What you have to do:
Below is a listing. Quote from it, exactly, the lines from the one containing "-- підгрупа $H$.\\" down to the one containing "Таким чином, $H", both ends included, and nothing else.

Task data:
-- -- --

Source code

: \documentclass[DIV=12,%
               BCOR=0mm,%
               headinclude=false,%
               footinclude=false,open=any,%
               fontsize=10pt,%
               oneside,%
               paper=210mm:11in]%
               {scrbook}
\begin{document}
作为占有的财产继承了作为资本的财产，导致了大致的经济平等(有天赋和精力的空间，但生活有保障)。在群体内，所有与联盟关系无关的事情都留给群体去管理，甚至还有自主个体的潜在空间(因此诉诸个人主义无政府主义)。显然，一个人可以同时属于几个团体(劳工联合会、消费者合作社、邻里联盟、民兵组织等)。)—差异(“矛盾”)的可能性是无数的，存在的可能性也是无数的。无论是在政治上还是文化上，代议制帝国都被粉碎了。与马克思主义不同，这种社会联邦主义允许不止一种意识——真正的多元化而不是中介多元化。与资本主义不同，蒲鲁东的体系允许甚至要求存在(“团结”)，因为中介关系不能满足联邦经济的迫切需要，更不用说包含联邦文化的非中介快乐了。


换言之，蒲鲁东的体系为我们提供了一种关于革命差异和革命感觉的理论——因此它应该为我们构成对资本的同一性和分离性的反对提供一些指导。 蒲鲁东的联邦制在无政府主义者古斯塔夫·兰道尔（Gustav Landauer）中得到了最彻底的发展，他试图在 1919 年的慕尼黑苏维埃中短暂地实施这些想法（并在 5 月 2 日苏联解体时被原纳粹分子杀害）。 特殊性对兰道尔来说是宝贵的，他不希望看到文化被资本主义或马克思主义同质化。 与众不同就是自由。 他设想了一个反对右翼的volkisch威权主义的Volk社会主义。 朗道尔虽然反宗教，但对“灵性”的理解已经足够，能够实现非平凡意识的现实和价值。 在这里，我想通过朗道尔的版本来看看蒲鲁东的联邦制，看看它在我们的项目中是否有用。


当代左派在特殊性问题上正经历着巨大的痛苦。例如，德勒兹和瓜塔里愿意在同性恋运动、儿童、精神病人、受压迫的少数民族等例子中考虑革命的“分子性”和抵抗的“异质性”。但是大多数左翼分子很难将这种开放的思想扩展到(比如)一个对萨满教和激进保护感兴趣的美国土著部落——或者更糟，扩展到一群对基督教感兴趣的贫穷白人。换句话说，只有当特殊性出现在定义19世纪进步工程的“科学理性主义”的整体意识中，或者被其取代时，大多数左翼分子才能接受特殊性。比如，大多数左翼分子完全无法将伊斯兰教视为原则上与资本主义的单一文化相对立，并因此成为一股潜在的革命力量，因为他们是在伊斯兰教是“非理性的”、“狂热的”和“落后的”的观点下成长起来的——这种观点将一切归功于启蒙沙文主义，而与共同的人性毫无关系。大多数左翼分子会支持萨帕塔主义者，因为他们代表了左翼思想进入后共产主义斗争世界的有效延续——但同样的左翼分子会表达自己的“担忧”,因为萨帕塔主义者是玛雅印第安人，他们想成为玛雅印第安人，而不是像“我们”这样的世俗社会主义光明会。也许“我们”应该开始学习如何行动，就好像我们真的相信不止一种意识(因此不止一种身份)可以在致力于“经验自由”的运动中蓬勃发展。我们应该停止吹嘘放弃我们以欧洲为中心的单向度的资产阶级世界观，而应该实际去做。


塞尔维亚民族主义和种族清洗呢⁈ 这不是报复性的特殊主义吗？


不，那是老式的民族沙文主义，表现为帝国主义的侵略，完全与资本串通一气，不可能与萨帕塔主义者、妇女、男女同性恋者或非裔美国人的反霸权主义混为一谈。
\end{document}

-- -- --

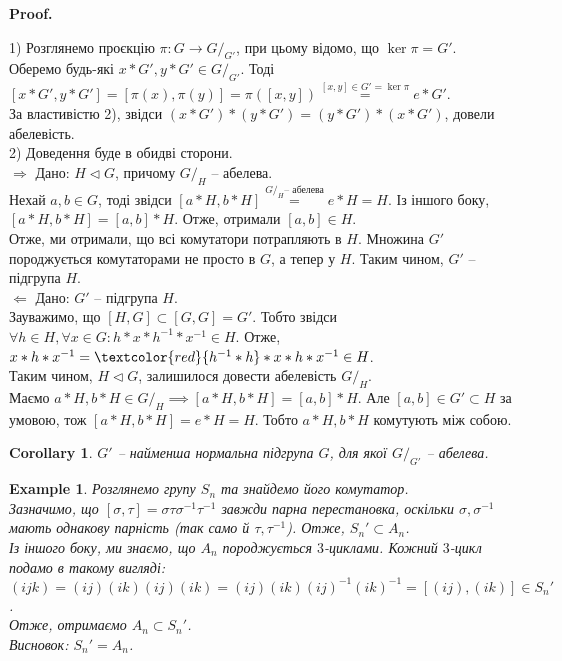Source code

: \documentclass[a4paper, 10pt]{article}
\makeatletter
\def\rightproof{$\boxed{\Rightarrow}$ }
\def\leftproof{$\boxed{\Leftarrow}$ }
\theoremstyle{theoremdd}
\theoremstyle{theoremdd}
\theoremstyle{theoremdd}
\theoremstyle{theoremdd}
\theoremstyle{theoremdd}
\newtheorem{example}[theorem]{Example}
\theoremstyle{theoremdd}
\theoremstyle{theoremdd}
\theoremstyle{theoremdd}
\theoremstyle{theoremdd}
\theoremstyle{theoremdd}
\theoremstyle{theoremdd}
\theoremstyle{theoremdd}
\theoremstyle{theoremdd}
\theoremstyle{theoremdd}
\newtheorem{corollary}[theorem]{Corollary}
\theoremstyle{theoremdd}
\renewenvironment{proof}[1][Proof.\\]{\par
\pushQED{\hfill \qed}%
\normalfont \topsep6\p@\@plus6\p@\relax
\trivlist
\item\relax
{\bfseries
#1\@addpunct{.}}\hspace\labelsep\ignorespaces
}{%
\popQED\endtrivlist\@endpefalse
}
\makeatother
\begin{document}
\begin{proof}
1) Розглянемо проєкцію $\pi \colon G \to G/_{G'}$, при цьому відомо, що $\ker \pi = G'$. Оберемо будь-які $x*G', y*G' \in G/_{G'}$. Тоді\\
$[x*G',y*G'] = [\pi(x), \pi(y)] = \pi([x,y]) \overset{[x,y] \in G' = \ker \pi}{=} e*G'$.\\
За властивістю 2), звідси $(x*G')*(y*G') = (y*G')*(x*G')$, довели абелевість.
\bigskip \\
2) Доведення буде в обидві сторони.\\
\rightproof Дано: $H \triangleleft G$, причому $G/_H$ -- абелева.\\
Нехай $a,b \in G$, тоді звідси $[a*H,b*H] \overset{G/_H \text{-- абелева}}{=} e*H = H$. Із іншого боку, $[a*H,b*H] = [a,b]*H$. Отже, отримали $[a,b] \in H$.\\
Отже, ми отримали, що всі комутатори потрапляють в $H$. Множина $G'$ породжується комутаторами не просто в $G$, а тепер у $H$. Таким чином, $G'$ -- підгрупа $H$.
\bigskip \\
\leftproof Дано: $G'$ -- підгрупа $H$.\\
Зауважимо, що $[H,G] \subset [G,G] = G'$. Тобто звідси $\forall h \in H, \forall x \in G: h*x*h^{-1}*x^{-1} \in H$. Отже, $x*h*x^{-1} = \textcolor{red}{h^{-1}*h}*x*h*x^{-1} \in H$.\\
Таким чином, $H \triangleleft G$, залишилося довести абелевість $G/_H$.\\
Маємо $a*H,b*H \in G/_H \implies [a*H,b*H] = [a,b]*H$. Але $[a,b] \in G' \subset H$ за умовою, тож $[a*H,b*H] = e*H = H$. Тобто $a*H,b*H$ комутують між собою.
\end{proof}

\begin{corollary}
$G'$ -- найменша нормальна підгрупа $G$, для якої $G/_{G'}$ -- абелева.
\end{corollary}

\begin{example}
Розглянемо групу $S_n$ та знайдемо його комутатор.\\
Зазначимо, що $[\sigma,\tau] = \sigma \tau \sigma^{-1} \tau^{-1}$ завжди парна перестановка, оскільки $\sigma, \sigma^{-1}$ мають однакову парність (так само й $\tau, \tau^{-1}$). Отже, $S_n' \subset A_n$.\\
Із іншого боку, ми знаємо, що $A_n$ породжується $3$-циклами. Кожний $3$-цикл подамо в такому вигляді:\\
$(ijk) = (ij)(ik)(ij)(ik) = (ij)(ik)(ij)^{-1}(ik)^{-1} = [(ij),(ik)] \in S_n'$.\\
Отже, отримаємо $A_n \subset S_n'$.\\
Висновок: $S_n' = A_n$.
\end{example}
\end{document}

-- -- --

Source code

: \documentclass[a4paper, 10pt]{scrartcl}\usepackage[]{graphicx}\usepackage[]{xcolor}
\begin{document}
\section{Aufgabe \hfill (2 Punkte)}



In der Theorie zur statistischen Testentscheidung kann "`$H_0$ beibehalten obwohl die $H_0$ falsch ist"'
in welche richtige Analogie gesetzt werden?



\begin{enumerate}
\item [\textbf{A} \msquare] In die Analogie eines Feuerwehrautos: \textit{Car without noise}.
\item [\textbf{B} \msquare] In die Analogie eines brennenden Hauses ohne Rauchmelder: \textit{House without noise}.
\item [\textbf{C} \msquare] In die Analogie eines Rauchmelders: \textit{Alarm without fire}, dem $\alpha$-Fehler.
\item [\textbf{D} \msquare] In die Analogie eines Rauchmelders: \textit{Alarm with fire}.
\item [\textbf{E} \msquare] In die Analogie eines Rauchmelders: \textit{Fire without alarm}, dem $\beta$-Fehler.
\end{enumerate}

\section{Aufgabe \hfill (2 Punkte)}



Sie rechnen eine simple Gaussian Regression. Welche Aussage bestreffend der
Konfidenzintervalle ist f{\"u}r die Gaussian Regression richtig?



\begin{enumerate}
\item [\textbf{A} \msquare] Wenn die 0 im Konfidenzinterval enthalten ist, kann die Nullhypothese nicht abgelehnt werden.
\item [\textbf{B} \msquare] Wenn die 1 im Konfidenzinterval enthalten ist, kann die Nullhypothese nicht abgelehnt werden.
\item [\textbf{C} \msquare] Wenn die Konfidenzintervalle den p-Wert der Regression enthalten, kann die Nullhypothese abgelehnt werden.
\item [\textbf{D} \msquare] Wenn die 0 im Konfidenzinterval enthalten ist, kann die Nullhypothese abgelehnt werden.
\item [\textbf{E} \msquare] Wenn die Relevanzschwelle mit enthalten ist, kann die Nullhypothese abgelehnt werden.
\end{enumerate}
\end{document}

-- -- --

Result:
\leftproof Дано: $G'$ -- підгрупа $H$.\\
Зауважимо, що $[H,G] \subset [G,G] = G'$. Тобто звідси $\forall h \in H, \forall x \in G: h*x*h^{-1}*x^{-1} \in H$. Отже, $x*h*x^{-1} = \textcolor{red}{h^{-1}*h}*x*h*x^{-1} \in H$.\\
Таким чином, $H \triangleleft G$, залишилося довести абелевість $G/_H$.\\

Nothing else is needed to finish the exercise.